§ LISTED ENTRIES:
* * * * * * * * *

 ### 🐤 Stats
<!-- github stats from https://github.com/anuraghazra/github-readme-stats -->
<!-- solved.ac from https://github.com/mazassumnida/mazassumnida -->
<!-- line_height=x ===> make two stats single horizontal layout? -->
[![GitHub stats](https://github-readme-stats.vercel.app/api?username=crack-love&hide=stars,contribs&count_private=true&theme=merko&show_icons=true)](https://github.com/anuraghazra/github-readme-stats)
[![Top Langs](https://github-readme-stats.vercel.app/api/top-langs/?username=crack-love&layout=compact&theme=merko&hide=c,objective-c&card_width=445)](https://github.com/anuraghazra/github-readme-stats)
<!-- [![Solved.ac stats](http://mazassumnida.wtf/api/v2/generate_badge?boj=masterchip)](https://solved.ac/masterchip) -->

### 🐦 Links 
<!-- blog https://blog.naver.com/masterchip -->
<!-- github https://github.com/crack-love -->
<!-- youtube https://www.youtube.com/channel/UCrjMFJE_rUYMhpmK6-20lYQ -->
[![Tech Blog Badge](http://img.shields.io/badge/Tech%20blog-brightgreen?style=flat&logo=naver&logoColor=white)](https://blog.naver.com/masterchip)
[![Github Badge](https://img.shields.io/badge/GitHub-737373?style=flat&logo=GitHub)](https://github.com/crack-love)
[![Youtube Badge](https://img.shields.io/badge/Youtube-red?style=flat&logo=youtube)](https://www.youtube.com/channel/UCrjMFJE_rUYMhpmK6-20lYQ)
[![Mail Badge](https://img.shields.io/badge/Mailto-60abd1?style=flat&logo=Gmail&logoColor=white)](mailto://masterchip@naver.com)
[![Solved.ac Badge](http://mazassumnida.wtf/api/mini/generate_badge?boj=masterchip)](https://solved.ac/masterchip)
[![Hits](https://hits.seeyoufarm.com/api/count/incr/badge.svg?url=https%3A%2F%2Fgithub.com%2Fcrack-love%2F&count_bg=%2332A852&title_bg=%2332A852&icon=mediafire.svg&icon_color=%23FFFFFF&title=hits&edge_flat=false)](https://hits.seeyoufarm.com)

* * * * * * * * *

§ EXERCISE DETAILS: At the line with "<!-- github https://github.com/crack-love -->", begin reproducing the material above exactly, and continue through its last line.

§ SOLUTION FOR THIS PROBLEM:
<!-- github https://github.com/crack-love -->
<!-- youtube https://www.youtube.com/channel/UCrjMFJE_rUYMhpmK6-20lYQ -->
[![Tech Blog Badge](http://img.shields.io/badge/Tech%20blog-brightgreen?style=flat&logo=naver&logoColor=white)](https://blog.naver.com/masterchip)
[![Github Badge](https://img.shields.io/badge/GitHub-737373?style=flat&logo=GitHub)](https://github.com/crack-love)
[![Youtube Badge](https://img.shields.io/badge/Youtube-red?style=flat&logo=youtube)](https://www.youtube.com/channel/UCrjMFJE_rUYMhpmK6-20lYQ)
[![Mail Badge](https://img.shields.io/badge/Mailto-60abd1?style=flat&logo=Gmail&logoColor=white)](mailto://masterchip@naver.com)
[![Solved.ac Badge](http://mazassumnida.wtf/api/mini/generate_badge?boj=masterchip)](https://solved.ac/masterchip)
[![Hits](https://hits.seeyoufarm.com/api/count/incr/badge.svg?url=https%3A%2F%2Fgithub.com%2Fcrack-love%2F&count_bg=%2332A852&title_bg=%2332A852&icon=mediafire.svg&icon_color=%23FFFFFF&title=hits&edge_flat=false)](https://hits.seeyoufarm.com)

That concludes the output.